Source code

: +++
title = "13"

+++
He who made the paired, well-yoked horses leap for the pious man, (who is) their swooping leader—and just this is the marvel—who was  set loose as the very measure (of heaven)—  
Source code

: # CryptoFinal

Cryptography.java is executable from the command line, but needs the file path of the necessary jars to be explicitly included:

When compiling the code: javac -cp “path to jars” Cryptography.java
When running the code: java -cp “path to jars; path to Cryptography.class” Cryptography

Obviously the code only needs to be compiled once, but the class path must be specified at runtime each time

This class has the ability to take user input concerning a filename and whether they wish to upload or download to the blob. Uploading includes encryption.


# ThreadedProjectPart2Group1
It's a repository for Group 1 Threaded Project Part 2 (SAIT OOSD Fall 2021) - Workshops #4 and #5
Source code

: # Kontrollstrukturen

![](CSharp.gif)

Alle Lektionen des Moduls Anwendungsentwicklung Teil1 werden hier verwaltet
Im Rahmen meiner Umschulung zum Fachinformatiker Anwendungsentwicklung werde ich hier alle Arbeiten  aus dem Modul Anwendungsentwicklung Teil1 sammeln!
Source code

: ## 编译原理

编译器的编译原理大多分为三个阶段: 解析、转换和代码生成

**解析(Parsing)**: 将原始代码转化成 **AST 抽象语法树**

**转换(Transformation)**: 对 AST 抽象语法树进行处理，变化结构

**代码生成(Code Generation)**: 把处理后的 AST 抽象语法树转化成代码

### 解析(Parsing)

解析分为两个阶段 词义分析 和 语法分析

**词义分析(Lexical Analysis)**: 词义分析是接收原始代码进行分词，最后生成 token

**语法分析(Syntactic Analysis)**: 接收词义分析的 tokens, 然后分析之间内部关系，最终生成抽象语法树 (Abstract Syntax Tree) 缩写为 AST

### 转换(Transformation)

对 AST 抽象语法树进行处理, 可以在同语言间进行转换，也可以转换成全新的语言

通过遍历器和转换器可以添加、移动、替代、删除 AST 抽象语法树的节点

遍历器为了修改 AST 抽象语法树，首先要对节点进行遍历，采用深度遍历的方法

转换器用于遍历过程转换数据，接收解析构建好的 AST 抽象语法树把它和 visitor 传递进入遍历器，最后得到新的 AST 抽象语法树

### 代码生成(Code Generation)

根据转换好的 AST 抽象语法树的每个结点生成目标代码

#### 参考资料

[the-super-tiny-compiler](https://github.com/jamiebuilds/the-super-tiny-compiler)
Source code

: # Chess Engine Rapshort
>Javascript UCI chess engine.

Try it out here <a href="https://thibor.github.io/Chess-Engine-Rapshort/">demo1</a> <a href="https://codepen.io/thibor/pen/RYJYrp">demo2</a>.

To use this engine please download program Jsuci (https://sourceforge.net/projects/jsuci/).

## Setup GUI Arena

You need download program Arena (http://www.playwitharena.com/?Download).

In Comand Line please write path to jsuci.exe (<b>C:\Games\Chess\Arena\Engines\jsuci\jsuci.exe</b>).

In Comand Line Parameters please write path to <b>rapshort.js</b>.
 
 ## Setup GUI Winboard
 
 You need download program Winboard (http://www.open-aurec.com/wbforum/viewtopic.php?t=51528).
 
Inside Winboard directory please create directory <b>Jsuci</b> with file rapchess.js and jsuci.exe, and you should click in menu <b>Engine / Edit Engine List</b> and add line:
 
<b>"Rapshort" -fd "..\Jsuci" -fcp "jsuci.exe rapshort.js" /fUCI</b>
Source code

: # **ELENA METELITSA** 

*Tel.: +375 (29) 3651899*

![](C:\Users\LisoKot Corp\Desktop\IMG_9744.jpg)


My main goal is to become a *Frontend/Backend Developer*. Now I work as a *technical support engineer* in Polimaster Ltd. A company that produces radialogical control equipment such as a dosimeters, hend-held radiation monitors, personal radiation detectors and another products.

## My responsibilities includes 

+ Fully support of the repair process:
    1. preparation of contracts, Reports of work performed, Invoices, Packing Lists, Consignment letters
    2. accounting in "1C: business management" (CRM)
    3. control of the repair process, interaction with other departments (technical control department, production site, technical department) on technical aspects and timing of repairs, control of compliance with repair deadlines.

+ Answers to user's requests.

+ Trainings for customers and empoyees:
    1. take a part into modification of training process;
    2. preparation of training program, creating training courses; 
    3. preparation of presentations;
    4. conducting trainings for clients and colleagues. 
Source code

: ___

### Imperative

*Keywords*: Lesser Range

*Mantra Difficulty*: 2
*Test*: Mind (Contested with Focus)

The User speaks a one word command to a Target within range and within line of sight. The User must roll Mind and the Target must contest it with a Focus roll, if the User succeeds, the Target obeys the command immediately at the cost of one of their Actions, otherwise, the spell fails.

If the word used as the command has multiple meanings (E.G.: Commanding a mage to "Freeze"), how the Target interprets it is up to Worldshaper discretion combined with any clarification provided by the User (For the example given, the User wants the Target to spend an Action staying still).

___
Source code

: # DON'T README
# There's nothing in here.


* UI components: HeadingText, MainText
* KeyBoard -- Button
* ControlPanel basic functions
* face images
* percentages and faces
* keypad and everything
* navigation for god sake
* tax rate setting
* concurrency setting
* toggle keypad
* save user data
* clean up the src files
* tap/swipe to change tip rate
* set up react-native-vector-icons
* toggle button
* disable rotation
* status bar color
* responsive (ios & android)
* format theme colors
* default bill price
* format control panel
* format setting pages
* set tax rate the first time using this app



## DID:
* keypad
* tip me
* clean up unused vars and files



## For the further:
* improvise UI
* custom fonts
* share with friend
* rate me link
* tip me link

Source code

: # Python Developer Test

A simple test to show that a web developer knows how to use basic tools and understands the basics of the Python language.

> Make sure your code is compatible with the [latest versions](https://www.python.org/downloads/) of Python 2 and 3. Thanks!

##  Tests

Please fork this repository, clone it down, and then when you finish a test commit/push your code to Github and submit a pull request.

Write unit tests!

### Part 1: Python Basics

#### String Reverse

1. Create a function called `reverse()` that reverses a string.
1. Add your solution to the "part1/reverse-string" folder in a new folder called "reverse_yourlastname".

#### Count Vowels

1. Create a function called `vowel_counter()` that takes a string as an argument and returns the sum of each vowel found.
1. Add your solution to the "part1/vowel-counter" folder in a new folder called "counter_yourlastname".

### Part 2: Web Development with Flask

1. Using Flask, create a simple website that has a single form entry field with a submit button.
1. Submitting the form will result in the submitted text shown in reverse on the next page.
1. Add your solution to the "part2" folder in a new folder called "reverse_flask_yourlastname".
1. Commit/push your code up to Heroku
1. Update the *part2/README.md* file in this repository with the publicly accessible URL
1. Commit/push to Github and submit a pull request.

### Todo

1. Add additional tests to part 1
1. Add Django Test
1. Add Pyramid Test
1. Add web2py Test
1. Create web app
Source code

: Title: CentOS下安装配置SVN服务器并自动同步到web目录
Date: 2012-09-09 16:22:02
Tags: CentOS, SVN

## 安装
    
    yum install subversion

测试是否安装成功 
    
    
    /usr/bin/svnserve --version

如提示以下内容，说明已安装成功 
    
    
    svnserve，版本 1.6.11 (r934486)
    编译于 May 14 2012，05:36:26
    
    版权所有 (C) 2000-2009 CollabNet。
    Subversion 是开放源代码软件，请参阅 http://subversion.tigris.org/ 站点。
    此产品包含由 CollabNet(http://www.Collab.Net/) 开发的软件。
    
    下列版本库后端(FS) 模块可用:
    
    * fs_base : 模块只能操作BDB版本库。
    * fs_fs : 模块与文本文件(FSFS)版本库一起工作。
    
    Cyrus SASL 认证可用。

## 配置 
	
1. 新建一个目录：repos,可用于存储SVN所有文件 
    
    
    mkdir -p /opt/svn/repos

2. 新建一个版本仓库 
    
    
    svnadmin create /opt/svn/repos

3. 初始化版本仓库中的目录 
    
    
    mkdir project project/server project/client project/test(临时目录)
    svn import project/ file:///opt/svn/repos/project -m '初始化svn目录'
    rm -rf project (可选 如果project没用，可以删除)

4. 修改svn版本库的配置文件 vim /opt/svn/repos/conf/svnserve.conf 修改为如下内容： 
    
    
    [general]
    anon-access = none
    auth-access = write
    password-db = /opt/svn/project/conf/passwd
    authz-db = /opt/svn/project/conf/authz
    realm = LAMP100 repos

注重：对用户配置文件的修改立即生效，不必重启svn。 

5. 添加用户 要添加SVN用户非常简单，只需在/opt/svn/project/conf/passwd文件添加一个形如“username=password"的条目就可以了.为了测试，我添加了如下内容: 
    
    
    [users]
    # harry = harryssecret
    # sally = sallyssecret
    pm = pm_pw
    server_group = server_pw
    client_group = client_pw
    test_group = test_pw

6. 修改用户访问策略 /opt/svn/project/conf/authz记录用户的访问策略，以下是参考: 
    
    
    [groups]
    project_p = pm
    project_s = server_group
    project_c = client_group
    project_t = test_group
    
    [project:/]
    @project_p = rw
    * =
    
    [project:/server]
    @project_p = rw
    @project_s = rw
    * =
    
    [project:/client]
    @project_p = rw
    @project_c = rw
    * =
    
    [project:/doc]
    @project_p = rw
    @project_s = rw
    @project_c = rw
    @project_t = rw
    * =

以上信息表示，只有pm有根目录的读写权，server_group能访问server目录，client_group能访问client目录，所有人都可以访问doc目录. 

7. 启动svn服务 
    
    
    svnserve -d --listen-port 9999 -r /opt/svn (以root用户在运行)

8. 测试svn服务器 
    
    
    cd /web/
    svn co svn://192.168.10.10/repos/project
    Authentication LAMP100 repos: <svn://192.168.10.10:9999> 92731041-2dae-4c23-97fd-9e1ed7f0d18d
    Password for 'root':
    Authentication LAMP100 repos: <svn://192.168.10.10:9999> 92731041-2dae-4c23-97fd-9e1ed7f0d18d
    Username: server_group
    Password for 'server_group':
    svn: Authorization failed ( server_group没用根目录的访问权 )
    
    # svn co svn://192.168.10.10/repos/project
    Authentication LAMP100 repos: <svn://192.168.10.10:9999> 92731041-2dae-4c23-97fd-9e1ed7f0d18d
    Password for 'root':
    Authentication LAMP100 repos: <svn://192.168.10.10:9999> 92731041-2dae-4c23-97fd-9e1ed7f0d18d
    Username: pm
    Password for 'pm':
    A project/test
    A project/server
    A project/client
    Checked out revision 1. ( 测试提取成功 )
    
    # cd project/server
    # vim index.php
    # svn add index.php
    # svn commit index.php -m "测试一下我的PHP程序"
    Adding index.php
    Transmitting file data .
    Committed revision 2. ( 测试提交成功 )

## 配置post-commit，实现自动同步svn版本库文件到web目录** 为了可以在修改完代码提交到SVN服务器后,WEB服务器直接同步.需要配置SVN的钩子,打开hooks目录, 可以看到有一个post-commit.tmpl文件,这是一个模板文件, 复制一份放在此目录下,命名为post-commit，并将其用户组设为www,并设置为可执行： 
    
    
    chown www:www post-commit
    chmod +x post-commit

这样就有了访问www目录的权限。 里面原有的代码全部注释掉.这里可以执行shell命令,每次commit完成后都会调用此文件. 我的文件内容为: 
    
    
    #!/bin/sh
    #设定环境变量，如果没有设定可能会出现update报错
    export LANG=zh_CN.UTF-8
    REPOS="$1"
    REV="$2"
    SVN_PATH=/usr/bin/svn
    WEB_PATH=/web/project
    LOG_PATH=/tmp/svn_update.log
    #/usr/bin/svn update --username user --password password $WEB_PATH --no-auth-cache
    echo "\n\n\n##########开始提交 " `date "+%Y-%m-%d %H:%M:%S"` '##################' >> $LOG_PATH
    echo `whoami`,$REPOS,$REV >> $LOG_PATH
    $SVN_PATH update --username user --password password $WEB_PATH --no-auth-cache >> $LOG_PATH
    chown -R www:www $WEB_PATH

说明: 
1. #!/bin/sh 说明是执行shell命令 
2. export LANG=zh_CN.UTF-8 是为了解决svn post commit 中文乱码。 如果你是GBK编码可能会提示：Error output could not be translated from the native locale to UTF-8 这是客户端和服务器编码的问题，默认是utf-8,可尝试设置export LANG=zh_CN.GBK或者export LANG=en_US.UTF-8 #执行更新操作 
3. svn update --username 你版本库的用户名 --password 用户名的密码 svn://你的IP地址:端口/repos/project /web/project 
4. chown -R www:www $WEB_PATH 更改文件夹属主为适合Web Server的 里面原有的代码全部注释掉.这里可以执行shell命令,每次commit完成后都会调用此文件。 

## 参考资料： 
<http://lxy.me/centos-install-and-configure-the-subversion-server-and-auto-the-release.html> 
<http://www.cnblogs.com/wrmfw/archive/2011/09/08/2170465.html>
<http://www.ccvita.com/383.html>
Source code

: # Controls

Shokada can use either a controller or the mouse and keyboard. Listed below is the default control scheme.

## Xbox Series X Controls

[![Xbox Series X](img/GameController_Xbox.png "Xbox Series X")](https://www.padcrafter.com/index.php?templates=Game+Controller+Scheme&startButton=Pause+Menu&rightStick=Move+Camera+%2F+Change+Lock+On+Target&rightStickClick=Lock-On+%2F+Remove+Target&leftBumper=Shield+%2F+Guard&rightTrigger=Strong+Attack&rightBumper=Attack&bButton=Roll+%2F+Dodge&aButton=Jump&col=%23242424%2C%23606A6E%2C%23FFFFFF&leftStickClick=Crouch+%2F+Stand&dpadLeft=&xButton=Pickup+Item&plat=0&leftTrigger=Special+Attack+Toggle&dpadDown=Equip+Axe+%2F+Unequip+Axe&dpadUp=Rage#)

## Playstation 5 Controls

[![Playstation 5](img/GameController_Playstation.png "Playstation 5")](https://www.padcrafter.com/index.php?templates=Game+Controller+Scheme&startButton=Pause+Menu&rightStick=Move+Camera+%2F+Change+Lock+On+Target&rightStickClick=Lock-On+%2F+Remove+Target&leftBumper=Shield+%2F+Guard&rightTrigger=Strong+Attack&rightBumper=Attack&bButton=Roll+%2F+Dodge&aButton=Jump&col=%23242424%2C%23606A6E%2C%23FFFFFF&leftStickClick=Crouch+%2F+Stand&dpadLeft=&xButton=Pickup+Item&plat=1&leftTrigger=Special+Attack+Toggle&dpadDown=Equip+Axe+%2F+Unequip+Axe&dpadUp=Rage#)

Required work — Write out, exactly and with nothing else, the lines of the listing above from its first line through the line with "把处理后的 AST 抽象语法树转化成代码".

Worked solution —
Source code

: +++
title = "13"

+++
He who made the paired, well-yoked horses leap for the pious man, (who is) their swooping leader—and just this is the marvel—who was  set loose as the very measure (of heaven)—  
Source code

: # CryptoFinal

Cryptography.java is executable from the command line, but needs the file path of the necessary jars to be explicitly included:

When compiling the code: javac -cp “path to jars” Cryptography.java
When running the code: java -cp “path to jars; path to Cryptography.class” Cryptography

Obviously the code only needs to be compiled once, but the class path must be specified at runtime each time

This class has the ability to take user input concerning a filename and whether they wish to upload or download to the blob. Uploading includes encryption.


# ThreadedProjectPart2Group1
It's a repository for Group 1 Threaded Project Part 2 (SAIT OOSD Fall 2021) - Workshops #4 and #5
Source code

: # Kontrollstrukturen

![](CSharp.gif)

Alle Lektionen des Moduls Anwendungsentwicklung Teil1 werden hier verwaltet
Im Rahmen meiner Umschulung zum Fachinformatiker Anwendungsentwicklung werde ich hier alle Arbeiten  aus dem Modul Anwendungsentwicklung Teil1 sammeln!
Source code

: ## 编译原理

编译器的编译原理大多分为三个阶段: 解析、转换和代码生成

**解析(Parsing)**: 将原始代码转化成 **AST 抽象语法树**

**转换(Transformation)**: 对 AST 抽象语法树进行处理，变化结构

**代码生成(Code Generation)**: 把处理后的 AST 抽象语法树转化成代码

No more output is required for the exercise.